The world can be a dark place. Often in music we seek solace in songs of comfort and calm. But none of us would be here if we also didn’t find refuge in art that takes the darkness of the world and magnifies it. Heavy music can bring about catharsis like no other, and sometimes you just have to find the darkest, most punishing sounds available to try to get your head back on straight. Michigan’s own Sunlight’s Bane are here to live up to their name, and bring you just such an album, one so pitch black and full of spite that not even the warmth of daylight can touch it, The Blackest Volume.

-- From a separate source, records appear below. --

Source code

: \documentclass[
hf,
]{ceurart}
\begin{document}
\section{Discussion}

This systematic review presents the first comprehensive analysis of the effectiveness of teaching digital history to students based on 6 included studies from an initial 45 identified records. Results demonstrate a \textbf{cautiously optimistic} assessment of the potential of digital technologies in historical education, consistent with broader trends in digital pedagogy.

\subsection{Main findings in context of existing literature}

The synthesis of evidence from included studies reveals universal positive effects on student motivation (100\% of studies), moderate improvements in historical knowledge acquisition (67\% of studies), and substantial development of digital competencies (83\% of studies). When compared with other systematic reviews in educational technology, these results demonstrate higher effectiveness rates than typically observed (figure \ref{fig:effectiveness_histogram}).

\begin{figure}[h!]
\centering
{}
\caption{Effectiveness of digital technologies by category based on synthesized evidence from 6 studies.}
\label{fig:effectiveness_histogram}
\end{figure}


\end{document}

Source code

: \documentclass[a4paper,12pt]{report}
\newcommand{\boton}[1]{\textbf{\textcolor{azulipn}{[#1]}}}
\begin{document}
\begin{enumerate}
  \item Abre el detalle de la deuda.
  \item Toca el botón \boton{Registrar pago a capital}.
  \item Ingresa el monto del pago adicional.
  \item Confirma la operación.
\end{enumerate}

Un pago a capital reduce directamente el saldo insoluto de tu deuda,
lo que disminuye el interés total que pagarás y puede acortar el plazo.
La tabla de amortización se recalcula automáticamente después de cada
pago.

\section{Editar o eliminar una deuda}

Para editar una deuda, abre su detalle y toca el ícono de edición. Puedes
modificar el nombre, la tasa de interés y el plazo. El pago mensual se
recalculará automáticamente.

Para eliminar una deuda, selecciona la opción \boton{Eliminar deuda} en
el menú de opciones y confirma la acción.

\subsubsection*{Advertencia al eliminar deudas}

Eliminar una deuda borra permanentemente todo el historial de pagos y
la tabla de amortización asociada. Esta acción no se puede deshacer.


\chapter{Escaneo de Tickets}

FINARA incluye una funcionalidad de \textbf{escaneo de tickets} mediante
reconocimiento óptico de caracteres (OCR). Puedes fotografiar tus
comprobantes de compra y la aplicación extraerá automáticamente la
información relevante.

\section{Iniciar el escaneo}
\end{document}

Fully titled The Blackest Volume: Like All the Earth Was Buried, Sunlight’s Bane let you know what you’re getting into right off the bat. Dense, dark, and vicious, The Blackest Volume is a whirling mix of black metal and grindcore, pulling from the most abrasive aspects of both to create a sound as sharp as the blade of a knife and an atmosphere as heavy as a sledgehammer to the head (also thanks in large part to the mastering touch of Brad Boatright at Audiosiege). Tracks like opener “Praise the Venom Shield” and “From Heaven Wept” mix the thundering blast beats and tremolo riffs of black metal with the savage intensity of grind and hardcore, while “I am the Cold Harsh Whispers in Hell” and “The Blessed Ivory Tongue” showcase a more sludgy approach. The vocals here carry much of the weight of these songs and serve to cement these two dynamics together; ranging from roar to noisy shriek, they perfectly carry the tension and suffocating atmosphere Sunlight’s Bane set out to achieve. This is a crushing affair that drives a sense of real unease into the listener with every discordant blast and menacing breakdown.

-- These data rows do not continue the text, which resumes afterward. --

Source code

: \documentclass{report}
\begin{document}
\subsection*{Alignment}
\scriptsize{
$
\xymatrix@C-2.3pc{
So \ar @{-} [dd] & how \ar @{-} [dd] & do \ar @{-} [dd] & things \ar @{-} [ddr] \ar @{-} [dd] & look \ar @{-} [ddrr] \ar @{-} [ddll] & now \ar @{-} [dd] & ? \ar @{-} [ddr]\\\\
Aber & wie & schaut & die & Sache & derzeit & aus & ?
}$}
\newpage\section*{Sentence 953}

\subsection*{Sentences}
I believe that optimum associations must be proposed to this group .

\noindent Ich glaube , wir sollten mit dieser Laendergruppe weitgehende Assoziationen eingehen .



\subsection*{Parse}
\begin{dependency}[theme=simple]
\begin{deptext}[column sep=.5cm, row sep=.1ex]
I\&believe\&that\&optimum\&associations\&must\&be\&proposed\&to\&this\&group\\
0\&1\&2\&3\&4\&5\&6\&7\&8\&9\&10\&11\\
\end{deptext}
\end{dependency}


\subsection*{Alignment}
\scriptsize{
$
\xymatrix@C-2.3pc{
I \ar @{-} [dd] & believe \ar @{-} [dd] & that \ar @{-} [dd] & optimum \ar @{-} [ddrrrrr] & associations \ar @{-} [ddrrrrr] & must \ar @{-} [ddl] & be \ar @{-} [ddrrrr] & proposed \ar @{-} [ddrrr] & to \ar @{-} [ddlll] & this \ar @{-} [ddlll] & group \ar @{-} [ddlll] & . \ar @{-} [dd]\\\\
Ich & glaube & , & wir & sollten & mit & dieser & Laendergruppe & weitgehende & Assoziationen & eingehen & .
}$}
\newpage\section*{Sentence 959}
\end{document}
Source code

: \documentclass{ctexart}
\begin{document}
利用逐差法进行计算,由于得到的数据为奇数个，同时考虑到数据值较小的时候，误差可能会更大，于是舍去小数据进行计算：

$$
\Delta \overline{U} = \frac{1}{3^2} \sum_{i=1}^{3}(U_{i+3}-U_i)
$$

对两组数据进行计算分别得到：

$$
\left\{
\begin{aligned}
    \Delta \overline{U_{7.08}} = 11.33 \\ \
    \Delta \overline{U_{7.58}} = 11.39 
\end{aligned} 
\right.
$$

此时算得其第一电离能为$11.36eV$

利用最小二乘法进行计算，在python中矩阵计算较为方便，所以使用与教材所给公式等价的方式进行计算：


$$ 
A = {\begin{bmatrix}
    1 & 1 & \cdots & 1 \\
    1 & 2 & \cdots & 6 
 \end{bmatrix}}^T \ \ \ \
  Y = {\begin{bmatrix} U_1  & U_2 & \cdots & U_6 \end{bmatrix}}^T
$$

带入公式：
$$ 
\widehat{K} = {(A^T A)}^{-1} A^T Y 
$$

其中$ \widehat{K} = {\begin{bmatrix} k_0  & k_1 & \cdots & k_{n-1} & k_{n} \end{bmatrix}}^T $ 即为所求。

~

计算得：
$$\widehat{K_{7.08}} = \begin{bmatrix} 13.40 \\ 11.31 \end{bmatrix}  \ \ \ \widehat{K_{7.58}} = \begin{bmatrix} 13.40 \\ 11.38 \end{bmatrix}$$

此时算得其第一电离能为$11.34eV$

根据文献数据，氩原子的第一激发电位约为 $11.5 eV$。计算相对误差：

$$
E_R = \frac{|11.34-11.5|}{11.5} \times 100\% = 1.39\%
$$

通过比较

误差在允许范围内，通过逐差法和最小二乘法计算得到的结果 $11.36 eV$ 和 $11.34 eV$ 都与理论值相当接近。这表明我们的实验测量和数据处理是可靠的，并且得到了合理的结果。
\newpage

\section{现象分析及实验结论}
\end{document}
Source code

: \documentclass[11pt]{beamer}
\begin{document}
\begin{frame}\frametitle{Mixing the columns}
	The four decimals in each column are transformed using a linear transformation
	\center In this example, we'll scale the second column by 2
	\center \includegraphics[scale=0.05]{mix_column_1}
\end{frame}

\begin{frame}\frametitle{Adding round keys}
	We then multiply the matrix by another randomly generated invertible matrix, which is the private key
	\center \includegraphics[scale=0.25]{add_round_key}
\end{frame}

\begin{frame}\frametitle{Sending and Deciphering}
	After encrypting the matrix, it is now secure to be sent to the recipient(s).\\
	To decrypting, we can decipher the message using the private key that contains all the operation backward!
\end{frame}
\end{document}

My issue with The Blackest Volume comes mostly with the pacing and structure of the album. The songs that start the album off are the faster, more raucous songs, while the second half of the album is stacked more heavily with the mid-tempo cuts. This makes the back half of the album feel like it drags on more than the initial half. The decision to not end the album on “With Fear This Love is Given,” a definite emotional high point and a track that feels perfectly suited to cap off the listening experience, seems like an unconventional choice, especially given that there is another 8 plus minute song following it. There also feels to me like a fair bit of fat could have been trimmed from some of these compositions. “Cursed Diminished Years” ends with a sample that feels overly drawn out, while “Dance of Thorns” could have been removed from the album altogether without detriment. With just a little restructuring, this album could have been a lean and mean first offering that would have sent Sunlight’s Bane blasting out of the gate.

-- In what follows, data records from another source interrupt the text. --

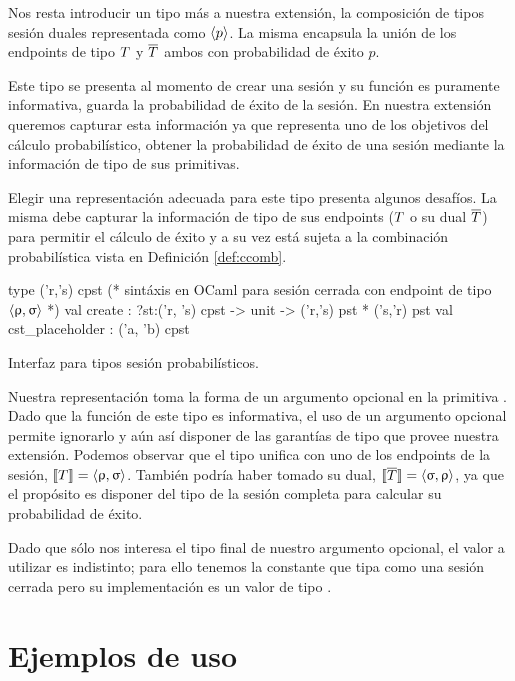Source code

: \label{cap:comp_sesiones_duales}
Nos resta introducir un tipo más a nuestra extensión, la composición de tipos
sesión duales representada como $\langle p \rangle$. La misma encapsula la
unión de los endpoints de tipo $T$ y $\overline{T}$ ambos con probabilidad de éxito
$p$.

Este tipo se presenta al momento de crear una sesión y su función es puramente
informativa, guarda la probabilidad de éxito de la sesión. En nuestra extensión
queremos capturar esta información ya que representa uno de los objetivos del
cálculo probabilístico, obtener la probabilidad de éxito de una sesión mediante
la información de tipo de sus primitivas.

Elegir una representación adecuada para este tipo presenta algunos desafíos.
La misma debe capturar la información de tipo de sus endpoints ($T$ o su
dual $\overline{T}$) para permitir el cálculo de éxito y a su vez está sujeta a la
combinación probabilística vista en Definición \ref{def:ccomb}.

\begin{table}[htb]
	\begin{OCamlD}[frame=single]
  type ('r,'s) cpst (* sintáxis en OCaml para sesión cerrada
                     con endpoint de tipo $\langle\uprho,\upsigma\rangle$ *)
  val create  : ?st:('r, 's) cpst -> unit -> ('r,'s) pst * ('s,'r) pst
  val cst_placeholder : ('a, 'b) cpst
	\end{OCamlD}
	\caption{Interfaz \OCaml para tipos sesión probabilísticos.}
	\label{tab:create_cpst_sig}
\end{table}

Nuestra representación toma la forma de un argumento opcional en la primitiva
. Dado que la función de este tipo es informativa, el uso de un
argumento opcional permite ignorarlo y aún así disponer de las garantías de
tipo que provee nuestra extensión. Podemos observar que el tipo unifica con uno
de los endpoints de la sesión, $\llbracket T\rrbracket = \langle\uprho,\upsigma\rangle$. También
podría haber tomado su dual, $\llbracket\overline{T}\rrbracket = \langle\upsigma,\uprho\rangle$, ya que
el propósito es disponer del tipo de la sesión completa para calcular su
probabilidad de éxito.

Dado que sólo nos interesa el tipo final de nuestro argumento opcional, el
valor a utilizar es indistinto; para ello tenemos la constante
 que tipa como una sesión cerrada pero su implementación es
un valor de tipo .

\section{Ejemplos de uso}

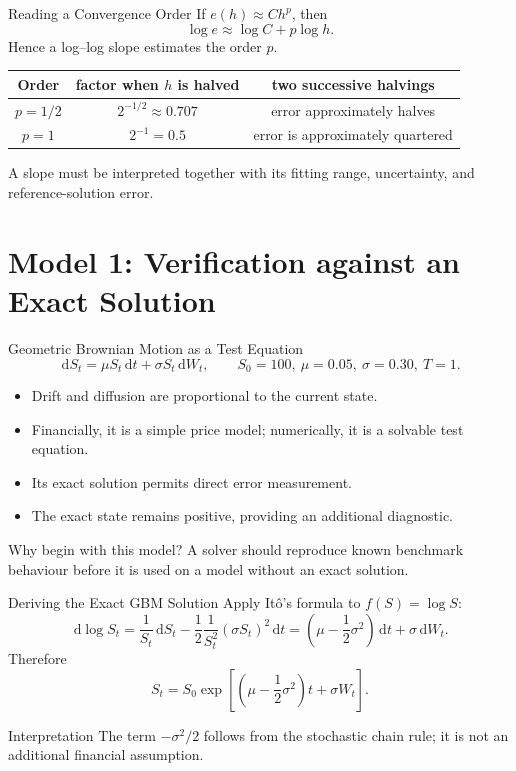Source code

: \documentclass[aspectratio=169,10pt]{beamer}
\newcommand{\dd}{\,\mathrm{d}}
\begin{document}
\begin{frame}{Reading a Convergence Order}
  If $e(h)\approx Ch^p$, then
  \[
    \log e\approx \log C+p\log h.
  \]
  Hence a log--log slope estimates the order $p$.
  \begin{center}
    \begin{tabular}{ccc}
      \toprule
      Order & factor when $h$ is halved & two successive halvings \\
      \midrule
      $p=1/2$ & $2^{-1/2}\approx0.707$ & error approximately halves \\
      $p=1$   & $2^{-1}=0.5$          & error is approximately quartered \\
      \bottomrule
    \end{tabular}
  \end{center}
  \alert{A slope must be interpreted together with its fitting range,
  uncertainty, and reference-solution error.}
\end{frame}

\section{Model 1: Verification against an Exact Solution}

\begin{frame}{Geometric Brownian Motion as a Test Equation}
  \[
    \boxed{\dd S_t=\mu S_t\dd t+\sigma S_t\dd W_t},
    \qquad S_0=100,\ \mu=0.05,\ \sigma=0.30,\ T=1.
  \]
  \begin{itemize}
    \item Drift and diffusion are proportional to the current state.
    \item Financially, it is a simple price model; numerically, it is a solvable test equation.
    \item Its exact solution permits direct error measurement.
    \item The exact state remains positive, providing an additional diagnostic.
  \end{itemize}
  \begin{block}{Why begin with this model?}
    A solver should reproduce known benchmark behaviour before it is used
    on a model without an exact solution.
  \end{block}
\end{frame}

\begin{frame}{Deriving the Exact GBM Solution}
  Apply It\^o's formula to $f(S)=\log S$:
  \[
    \dd\log S_t
    =\frac{1}{S_t}\dd S_t-\frac12\frac{1}{S_t^2}(\sigma S_t)^2\dd t
    =\left(\mu-\frac12\sigma^2\right)\dd t+\sigma\dd W_t.
  \]
  Therefore
  \[
    \boxed{S_t=S_0\exp\!\left[
      \left(\mu-\frac12\sigma^2\right)t+\sigma W_t
    \right]}.
  \]
  \begin{alertblock}{Interpretation}
    The term $-\sigma^2/2$ follows from the stochastic chain rule;
    it is not an additional financial assumption.
  \end{alertblock}
\end{frame}
\end{document}
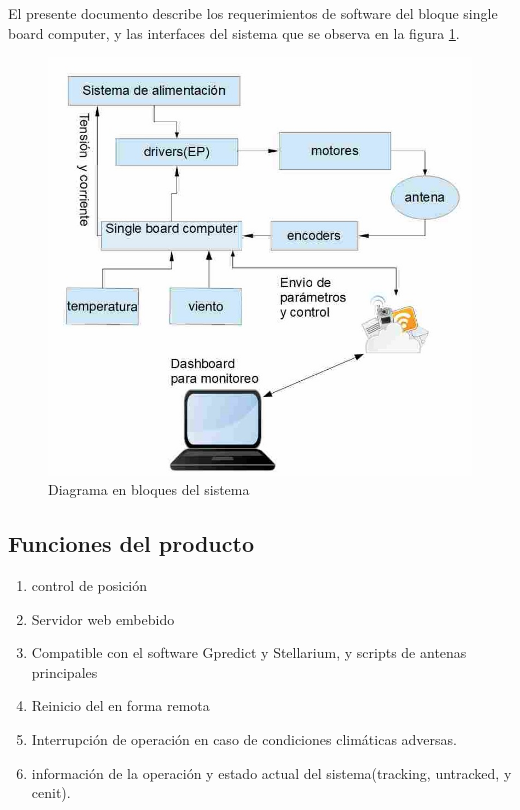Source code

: \documentclass[12pt,a4paper, twosite]{article}
\begin{document}
	 El presente documento describe los requerimientos de software del bloque single board computer, y las interfaces del sistema que se observa en la figura  \ref{fig:diagramaBloques}. 
	\begin{figure}[h!]
		\centering
		\includegraphics[scale=0.5]{bloquesInt.jpg}
		\caption{Diagrama en bloques del sistema}
		\label{fig:diagramaBloques}
	\end{figure}
	\subsection{Funciones del producto}
	\label{sec:orgaf51da6}
	\begin{enumerate}
		\item control de posición
		\item Servidor web embebido 
		\item Compatible con el software Gpredict y Stellarium, y scripts de antenas principales 
		\item Reinicio del en forma remota  
		\item Interrupción de operación en caso de condiciones climáticas adversas. 
		\item información de la operación y estado actual del sistema(tracking, untracked, y cenit). 
	\end{enumerate}
	
\end{document}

At the end of the day, however, I would still rather that a band tried out too many ideas on their debut than to come out of the gate already holding themselves back. The Blackest Volume excels in its satisfyingly heavy atmosphere, and certainly has riffs enough to make any extreme metal fan happy. Any faults one could find with this album should not deter you from giving it the listen it deserves. There is always room for refinement, and on The Blackest Volume, Sunlight’s Bane have laid good groundwork for themselves to flourish into a force to be reckoned with.